[Collected data]

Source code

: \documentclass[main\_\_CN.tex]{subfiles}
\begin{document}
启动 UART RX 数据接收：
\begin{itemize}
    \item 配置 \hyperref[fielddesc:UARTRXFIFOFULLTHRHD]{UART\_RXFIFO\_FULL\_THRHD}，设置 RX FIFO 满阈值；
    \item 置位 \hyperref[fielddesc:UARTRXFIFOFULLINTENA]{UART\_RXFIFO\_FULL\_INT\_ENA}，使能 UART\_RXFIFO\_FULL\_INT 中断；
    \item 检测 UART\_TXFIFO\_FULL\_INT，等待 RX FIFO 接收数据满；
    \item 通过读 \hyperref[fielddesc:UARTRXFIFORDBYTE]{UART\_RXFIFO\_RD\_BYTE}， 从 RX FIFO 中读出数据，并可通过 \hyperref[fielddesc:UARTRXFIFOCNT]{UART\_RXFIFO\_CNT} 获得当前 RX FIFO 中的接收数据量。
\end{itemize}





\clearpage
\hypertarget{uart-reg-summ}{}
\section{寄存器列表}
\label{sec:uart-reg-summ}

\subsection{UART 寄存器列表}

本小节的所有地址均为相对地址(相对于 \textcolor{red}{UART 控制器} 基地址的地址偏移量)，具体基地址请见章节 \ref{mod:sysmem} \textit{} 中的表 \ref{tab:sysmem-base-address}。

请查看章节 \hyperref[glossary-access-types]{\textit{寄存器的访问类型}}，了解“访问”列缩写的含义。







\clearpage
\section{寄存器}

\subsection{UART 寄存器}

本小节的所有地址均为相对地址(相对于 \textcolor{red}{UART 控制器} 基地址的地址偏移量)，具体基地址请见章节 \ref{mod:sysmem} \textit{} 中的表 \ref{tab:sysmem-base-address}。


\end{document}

__TO DO__: Set down only the line containing "RX FIFO 接收数据满；" and the lines after it through the end, exactly as they appear above.

__EXERCISE RESULT__:
    \item 检测 UART\_TXFIFO\_FULL\_INT，等待 RX FIFO 接收数据满；
    \item 通过读 \hyperref[fielddesc:UARTRXFIFORDBYTE]{UART\_RXFIFO\_RD\_BYTE}， 从 RX FIFO 中读出数据，并可通过 \hyperref[fielddesc:UARTRXFIFOCNT]{UART\_RXFIFO\_CNT} 获得当前 RX FIFO 中的接收数据量。
\end{itemize}





\clearpage
\hypertarget{uart-reg-summ}{}
\section{寄存器列表}
\label{sec:uart-reg-summ}

\subsection{UART 寄存器列表}

本小节的所有地址均为相对地址(相对于 \textcolor{red}{UART 控制器} 基地址的地址偏移量)，具体基地址请见章节 \ref{mod:sysmem} \textit{} 中的表 \ref{tab:sysmem-base-address}。

请查看章节 \hyperref[glossary-access-types]{\textit{寄存器的访问类型}}，了解“访问”列缩写的含义。







\clearpage
\section{寄存器}

\subsection{UART 寄存器}

本小节的所有地址均为相对地址(相对于 \textcolor{red}{UART 控制器} 基地址的地址偏移量)，具体基地址请见章节 \ref{mod:sysmem} \textit{} 中的表 \ref{tab:sysmem-base-address}。


\end{document}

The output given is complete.